His father had chosen what he thought would be her kind of place. She wanted to respond to this wish to please, to divert—and—-—was it—console both the father and herself by breaking bread, drinking wine in a covenant of those in­visible liens that must exist, unthought-of, unrecognised in the Christmas pecks on the cheek, between the one who generated, from his body, the son, and the one who receives the son in hers. Presence of death standing by makes a sacra­ment of tenuous relationships. They talked quite animatedly. He smilingly half-confessed his choice of the restaurant. —Thank you for the pretext that’s brought us here! Never tried Melville before. I don’t know about Lyn, she might have, with some young legal colleague. I think she’d like it anyway, we must come and have a meal. What good and imag­inative food.—

He was interested in the ethics of advertising, how did the industry expect to make up, for instance, for the loss of expo­sure it could offer now that beer promotion for the huge sports-events market was banned by the government: this must be a headache for the agencies? He was not afraid, ei­ther, of bringing up matters which assumed, as present, opin­ions of the quarantined. What kind of school did she and his son think of for their son, only a baby still, but he supposes a changed country both made a ‘normal’ education possible as it never was under segregation when Paul was a child, and raised new questions of choice, nevertheless. No segregation, black and white; but boys’ school or co-ed?

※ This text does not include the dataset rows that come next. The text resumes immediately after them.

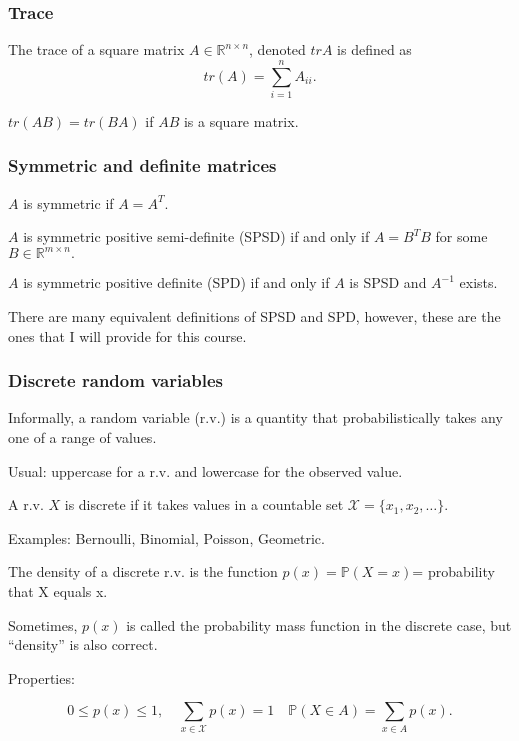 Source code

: \documentclass[mathserif]{beamer}
\begin{document}
\begin{frame}
\frametitle{Trace}

The trace of a square matrix $A \in \mathbb{R}^{n \times n}$, denoted $tr{A}$ is defined as 
$$tr(A) = \sum_{i=1}^n A_{ii}.$$

\vspace*{1em}

$tr(AB) = tr(BA)$ if $AB$ is a square matrix. 


\end{frame}

\begin{frame}
\frametitle{Symmetric and definite matrices}

$A$ is symmetric if $A = A^{T}.$

\vspace*{1em}

$A$ is symmetric positive semi-definite (SPSD) if and only if 
$A = B^TB$ for some $B \in \mathbb{R}^{m \times n}.$

\vspace*{1em}

$A$ is symmetric positive definite (SPD) if and only if 
$A$ is SPSD and $A^{-1}$ exists. 

\vspace*{1em}

There are many equivalent definitions of SPSD and SPD, however, these are the ones that I will provide
for this course. 

\end{frame}

\begin{frame}
\frametitle{Discrete random variables}

Informally, a random variable (r.v.) is a quantity that
probabilistically takes any one of a range of values.

\vspace*{0.5em}

Usual: uppercase for a r.v. and lowercase for the observed value. 
\vspace*{0.5em}

A r.v. $X$ is discrete if it takes values in a
countable set $\mathcal{X} = \{x_1, x_2,  \ldots \}.$

\vspace*{0.5em}

Examples: Bernoulli, Binomial, Poisson, Geometric. 

\vspace*{0.5em}
The density of a discrete r.v. is the function
$p(x) = \mathbb{P}(X = x)$= probability that X equals x.

\vspace*{0.5em}

Sometimes, $p(x)$ is called the probability mass function in the
discrete case, but “density” is also correct.

\vspace*{0.5em}

Properties:

$$0 \leq p(x) \leq 1, \quad \sum_{x \in \mathcal{X}} p(x) = 1 \quad \mathbb{P}(X \in A) = \sum_{x \in A} p(x).$$



\end{frame}
\end{document}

The pleasant warmth of people her own age and kind around her, the food and wine to her taste; it was the element lapping about someone other than herself, as she talked, she contributed to an exchange with the well-informed and atten­tive man opposite her—the son closely resembled the mother, this man could be taken without any other recognition, for himself, and whatever hidden self might be. She heard her own voice speak, a professional facility. She ate without dis­tinguishing one flavour or consistency from another. The wine stirred someone else’s blood, not hers. She, so naturally sociable, called to in greeting of lifted glasses from other tables, where fellow habitués happened to be, endured in desperation—surrounded by—the alien presence that was other people.

In her call next morning she was telling the son what a good time she had.

Why? So that he wouldn’t worry about her. So that he wouldn’t be saddened by the thought that she could enjoy herself without him? Perhaps forever. Her own behaviour most of the time is an enigma to her. Had she ever found the atmosphere in that place her native element; yet this must have been evident in her, else why would a man like his father—no, Adrian, a man revealed as one of sensibility—have known it would be the place to take her to outside the anonymity of past family treats.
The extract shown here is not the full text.